PEGAR NO TRANCO PODE NÃO SER BOM

Até atualmente muita gente acha que precisa fazer um automóvel pegar no tranco se acabar a bateria. Saiba que isso pode causar complicações, como a sobrecarga no circuito eletrônico.    Também há mais ameaças: o catalisador ser arruinado pela maior injeção de combustível, enquanto a correia dentada pode se abrir com a exigência de um circuito mais forte. O certo é contatar seu mecânico ou um guincho para mandar o veículo para uma oficina.

RODAS TRAVADAS     

Não estranhe se seu carro amanhecer com as rodas travadas: as lonas são capazes de grudar nos tambores após   uso do breque de mão. Contenha seus instintos e não tente soltar a roda travada se arrastando pela rua: isso talvez arruíne o conjunto. A melhor recomendação é engatar, repetidas vezes, a primeira e a ré, até que possa ser feita a liberação das rodas. Se não funcionar, chame um guincho.

 BATERIA ACABOU? EVITE A CHUPETA  

Quem nunca fez a famosa chupeta no momento em que a bateria acabou? A situação é corriqueira, especialmente em veículos que permanecem parados por bastante tempo. No entanto, atenção: embora funcione na maior parte dos casos, forçar a bateria pode provocar danos no sistema elétrico. O primeiro perigo está em utilizar um cabo emprestado por uma pessoa que pode não ter a tamanho certo e estar em más condições, com emendas.
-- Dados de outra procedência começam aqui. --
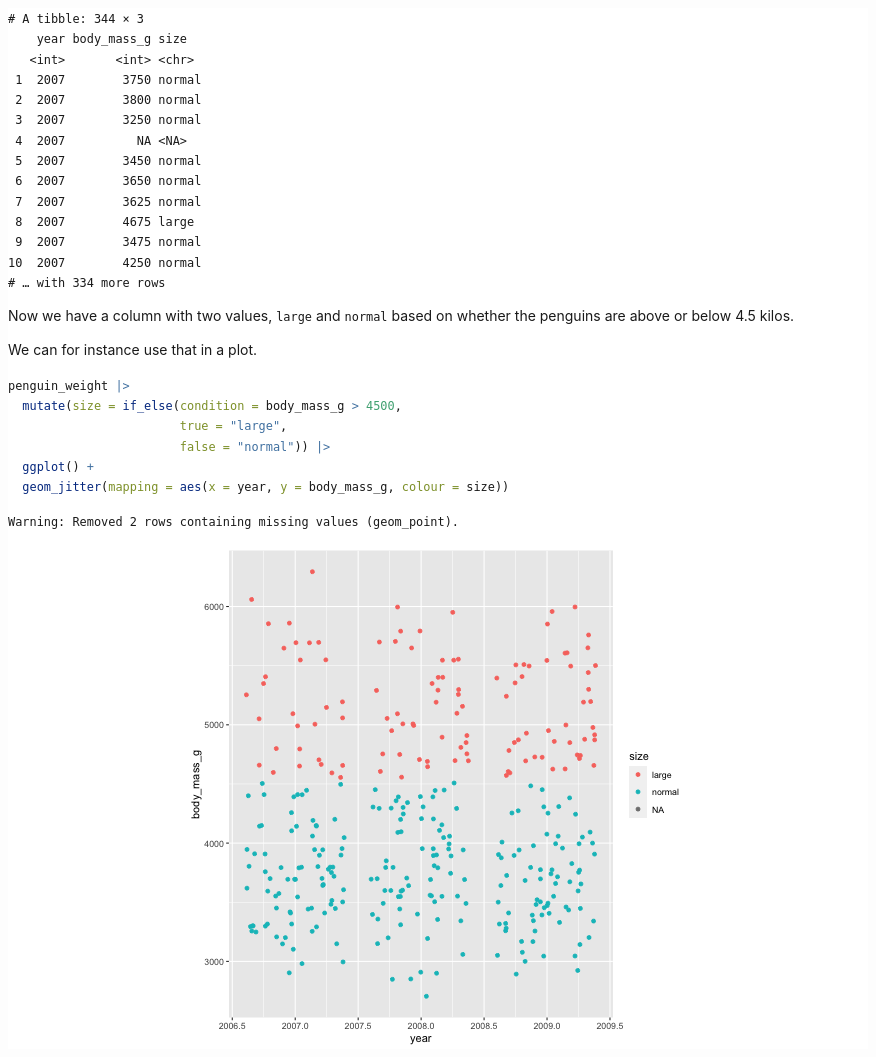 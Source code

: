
 ```{.output}
# A tibble: 344 × 3
    year body_mass_g size  
   <int>       <int> <chr> 
 1  2007        3750 normal
 2  2007        3800 normal
 3  2007        3250 normal
 4  2007          NA <NA>  
 5  2007        3450 normal
 6  2007        3650 normal
 7  2007        3625 normal
 8  2007        4675 large 
 9  2007        3475 normal
10  2007        4250 normal
# … with 334 more rows
```

Now we have a column with two values, `large` and `normal` based on whether the penguins are above or below 4.5 kilos.

We can for instance use that in a plot.


```r
penguin_weight |> 
  mutate(size = if_else(condition = body_mass_g > 4500, 
                        true = "large", 
                        false = "normal")) |> 
  ggplot() +
  geom_jitter(mapping = aes(x = year, y = body_mass_g, colour = size))
```

```{.warning}
Warning: Removed 2 rows containing missing values (geom_point).
```

<img src="fig/05-data-manipulation-rendered-unnamed-chunk-12-1.png" style="display: block; margin: auto;" />
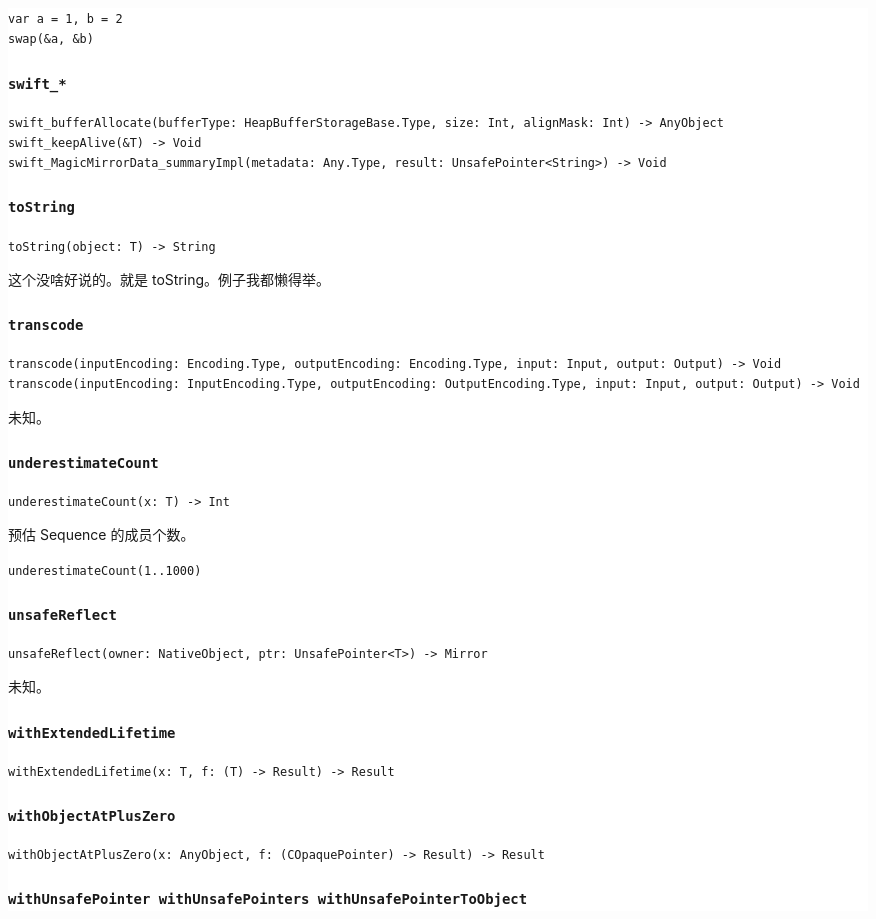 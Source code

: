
 ```
var a = 1, b = 2
swap(&a, &b)
```

### ``swift_*``

```
swift_bufferAllocate(bufferType: HeapBufferStorageBase.Type, size: Int, alignMask: Int) -> AnyObject
swift_keepAlive(&T) -> Void
swift_MagicMirrorData_summaryImpl(metadata: Any.Type, result: UnsafePointer<String>) -> Void
```

### ``toString``

    toString(object: T) -> String
    
这个没啥好说的。就是 toString。例子我都懒得举。
    
### ``transcode``

```
transcode(inputEncoding: Encoding.Type, outputEncoding: Encoding.Type, input: Input, output: Output) -> Void
transcode(inputEncoding: InputEncoding.Type, outputEncoding: OutputEncoding.Type, input: Input, output: Output) -> Void
```

未知。

### ``underestimateCount``

    underestimateCount(x: T) -> Int
    
预估 Sequence 的成员个数。

```
underestimateCount(1..1000)
```
    
### ``unsafeReflect    ``
    
    unsafeReflect(owner: NativeObject, ptr: UnsafePointer<T>) -> Mirror

未知。

### ``withExtendedLifetime``

    withExtendedLifetime(x: T, f: (T) -> Result) -> Result

### ``withObjectAtPlusZero``

    withObjectAtPlusZero(x: AnyObject, f: (COpaquePointer) -> Result) -> Result
    
### ``withUnsafePointer withUnsafePointers withUnsafePointerToObject``
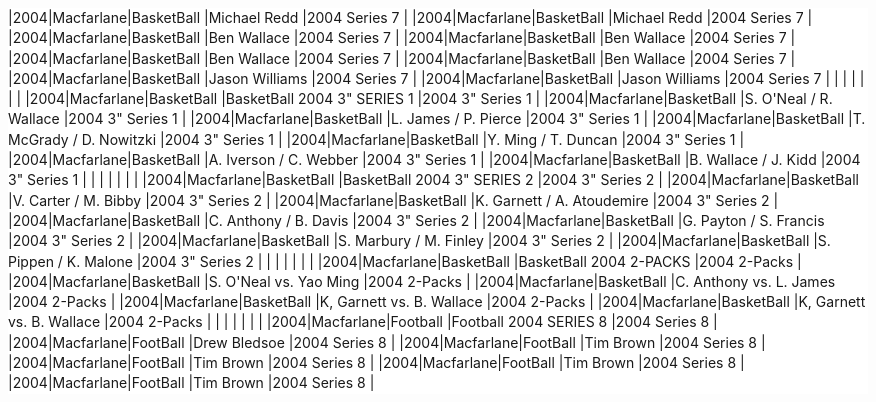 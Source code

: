 |2004|Macfarlane|BasketBall  |Michael Redd                                              |2004 Series 7                                         |
|2004|Macfarlane|BasketBall  |Michael Redd                                              |2004 Series 7                                         |
|2004|Macfarlane|BasketBall  |Ben Wallace                                               |2004 Series 7                                         |
|2004|Macfarlane|BasketBall  |Ben Wallace                                               |2004 Series 7                                         |
|2004|Macfarlane|BasketBall  |Ben Wallace                                               |2004 Series 7                                         |
|2004|Macfarlane|BasketBall  |Ben Wallace                                               |2004 Series 7                                         |
|2004|Macfarlane|BasketBall  |Jason Williams                                            |2004 Series 7                                         |
|2004|Macfarlane|BasketBall  |Jason Williams                                            |2004 Series 7                                         |
|    |          |            |                                                          |                                                      |
|2004|Macfarlane|BasketBall  |BasketBall 2004 3" SERIES 1                               |2004 3" Series 1                                      |
|2004|Macfarlane|BasketBall  |S. O'Neal / R. Wallace                                    |2004 3" Series 1                                      |
|2004|Macfarlane|BasketBall  |L. James / P. Pierce                                      |2004 3" Series 1                                      |
|2004|Macfarlane|BasketBall  |T. McGrady / D. Nowitzki                                  |2004 3" Series 1                                      |
|2004|Macfarlane|BasketBall  |Y. Ming / T. Duncan                                       |2004 3" Series 1                                      |
|2004|Macfarlane|BasketBall  |A. Iverson / C. Webber                                    |2004 3" Series 1                                      |
|2004|Macfarlane|BasketBall  |B. Wallace / J. Kidd                                      |2004 3" Series 1                                      |
|    |          |            |                                                          |                                                      |
|2004|Macfarlane|BasketBall  |BasketBall 2004 3" SERIES 2                               |2004 3" Series 2                                      |
|2004|Macfarlane|BasketBall  |V. Carter / M. Bibby                                      |2004 3" Series 2                                      |
|2004|Macfarlane|BasketBall  |K. Garnett / A. Atoudemire                                |2004 3" Series 2                                      |
|2004|Macfarlane|BasketBall  |C. Anthony / B. Davis                                     |2004 3" Series 2                                      |
|2004|Macfarlane|BasketBall  |G. Payton / S. Francis                                    |2004 3" Series 2                                      |
|2004|Macfarlane|BasketBall  |S. Marbury / M. Finley                                    |2004 3" Series 2                                      |
|2004|Macfarlane|BasketBall  |S. Pippen / K. Malone                                     |2004 3" Series 2                                      |
|    |          |            |                                                          |                                                      |
|2004|Macfarlane|BasketBall  |BasketBall 2004 2-PACKS                                   |2004 2-Packs                                          |
|2004|Macfarlane|BasketBall  |S. O'Neal vs. Yao Ming                                    |2004 2-Packs                                          |
|2004|Macfarlane|BasketBall  |C. Anthony vs. L. James                                   |2004 2-Packs                                          |
|2004|Macfarlane|BasketBall  |K, Garnett vs. B. Wallace                                 |2004 2-Packs                                          |
|2004|Macfarlane|BasketBall  |K, Garnett vs. B. Wallace                                 |2004 2-Packs                                          |
|    |          |            |                                                          |                                                      |
|2004|Macfarlane|Football    |Football 2004 SERIES 8                                    |2004 Series 8                                         |
|2004|Macfarlane|FootBall    |Drew Bledsoe                                              |2004 Series 8                                         |
|2004|Macfarlane|FootBall    |Tim Brown                                                 |2004 Series 8                                         |
|2004|Macfarlane|FootBall    |Tim Brown                                                 |2004 Series 8                                         |
|2004|Macfarlane|FootBall    |Tim Brown                                                 |2004 Series 8                                         |
|2004|Macfarlane|FootBall    |Tim Brown                                                 |2004 Series 8                                         | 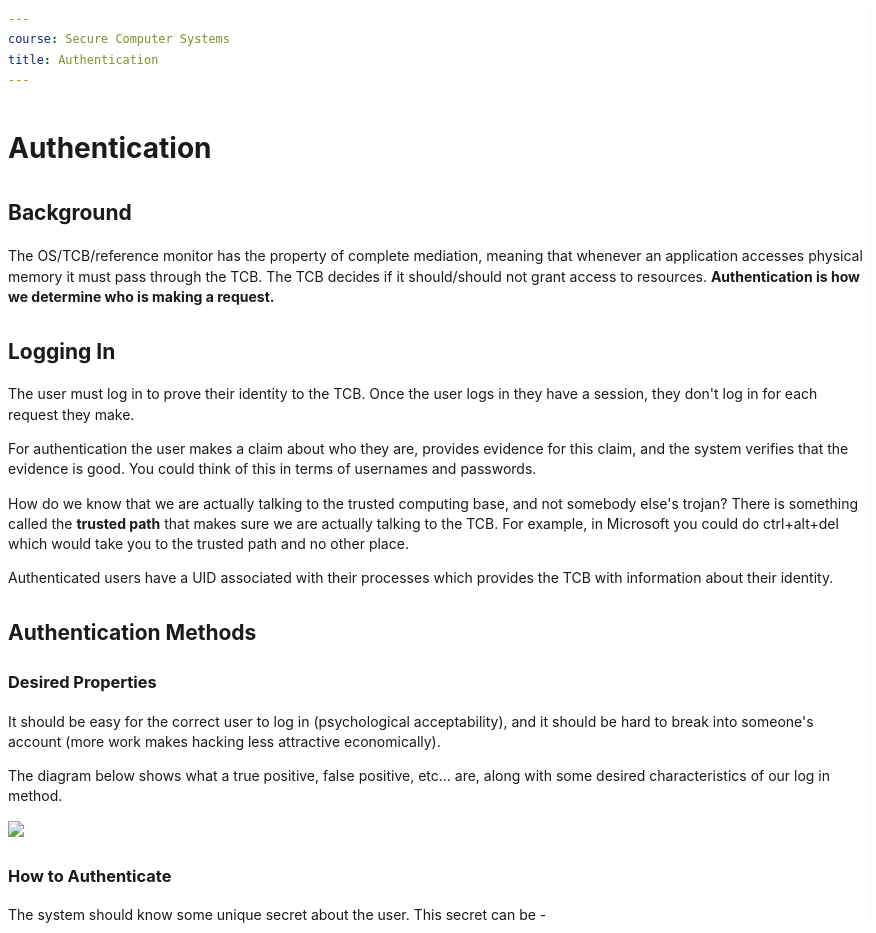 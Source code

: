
 ```yaml
---
course: Secure Computer Systems
title: Authentication
---
```


# Authentication

## Background

The OS/TCB/reference monitor has the property of complete mediation, meaning
that whenever an application accesses physical memory it must pass through the
TCB. The TCB decides if it should/should not grant access to resources.
**Authentication is how we determine who is making a request.**

## Logging In

The user must log in to prove their identity to the TCB. Once the user logs in
they have a session, they don't log in for each request they make.

For authentication the user makes a claim about who they are, provides evidence
for this claim, and the system verifies that the evidence is good. You could
think of this in terms of usernames and passwords.

How do we know that we are actually talking to the trusted computing base, and
not somebody else's trojan? There is something called the **trusted path** that
makes sure we are actually talking to the TCB. For example, in Microsoft you
could do ctrl+alt+del which would take you to the trusted path and no other
place.

Authenticated users have a UID associated with their processes which provides
the TCB with information about their identity.

## Authentication Methods

### Desired Properties

It should be easy for the correct user to log in \(psychological
acceptability\), and it should be hard to break into someone's account \(more
work makes hacking less attractive economically\).

The diagram below shows what a true positive, false positive, etc... are, along
with some desired characteristics of our log in method.

![](https://assets.omscs-notes.com/images/notes/secure-computer-systems/module5/TF-PN.png)

### How to Authenticate

The system should know some unique secret about the user. This secret can be -
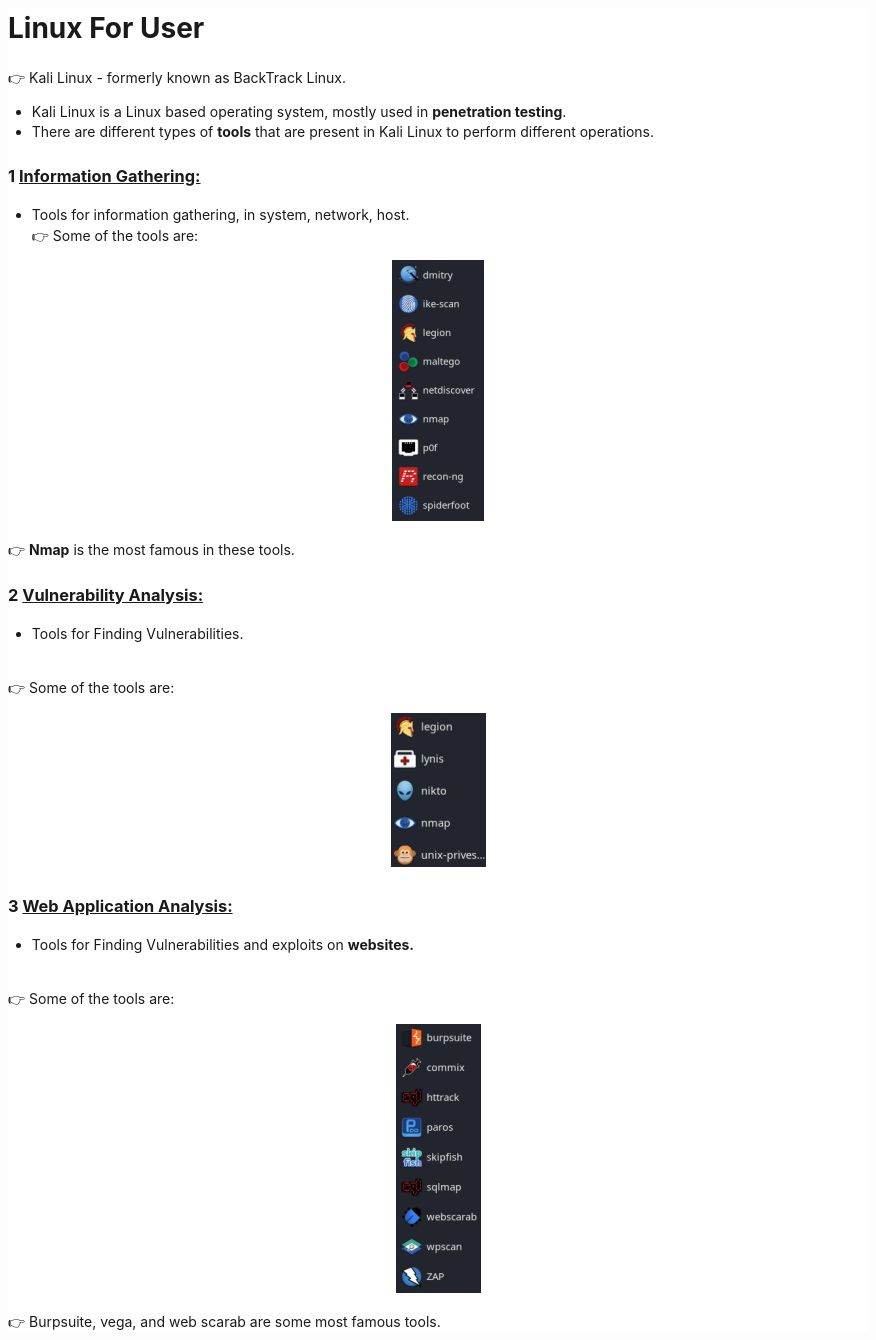 # Linux For User

 👉 Kali Linux - formerly known as BackTrack Linux.

+ Kali Linux is a Linux based operating system, mostly used in **penetration testing**. 
+ There are different types of **tools** that are present in Kali Linux to perform different operations. 

### 1 <u>**Information Gathering:**</u>

+ Tools for information gathering, in system, network, host.<br/>
👉 Some of the tools are: 
 <p align="center">
 <img src="./images/day3/1_Information_gathering.png" />
</p>

👉 **Nmap** is the most famous in these tools. 

### 2 <u>**Vulnerability Analysis:**</u>
+ Tools for Finding Vulnerabilities.
<br/>
👉 Some of the tools are: 
 <p align="center">
 <img src="./images/day3/2_Vulnerability_Analysis.png" />
</p>

### 3 <u>**Web Application Analysis:**</u>
 + Tools for Finding Vulnerabilities and exploits on **websites.**
<br/>
👉 Some of the tools are: 
 <p align="center">
 <img src="./images/day3/3_Web_Application_Analysis.png
" />
</p>
👉 Burpsuite, vega, and web scarab are some most famous tools.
O segundo equívoco está no procedimento, como confusão na posição dos polos, forma de usar os veículos ou amperagem das duas baterias.

O ideal seria realizar a carga com a bateria fora do veículo, apoiada pela bateria auxiliar externa – os serviços de guincho das seguradoras costumam possuir uma. Se o problema está se repetindo ou se a ligação direta não ter êxito em 2 ou 3 tentativas, é demonstração de que não tem o que fazer: a bateria necessita ser trocada.

TROCA DE PNEUS NÃO É TÃO FÁCIL

As setas em baixo-relevo na base lateral dos veículos não estão ali para ornamento. Elas indicam o lugar certo para apoiar o macaco e fazer a troca dos pneus. Caso aplicado em posição errada, o equipamento pode cair e achatar a carroceria do automóvel.

QUEIMOU A LÂMPADA? FIQUE ATENTO! 

Substituir as lâmpadas dos faróis necessita de mais precauções do que parece. Primeiro, verifique se as lâmpadas estão frias, para evitar queimaduras. Melhor do que isto, um dos principais equívocos é tocar nas lâmpadas, inclusive que elas estejam frias. A oleosidade natural da pele pode provocar rachaduras no vidro ao ser abafado. Na retirada, remova a lâmpada e a descarte depressa. Para colocar as novas, use proteção, ou seja rápido. Caso contrário, precisará limpar o bulbo com álcool isopropílico de consumo eletrônico para eliminar a oleosidade impregnada.

Em situações como as citadas acima, não se apavore. Tudo tem jeito e uma cartilha a seguir para saber como agir. Mantenha a calma e siga nossas dicas!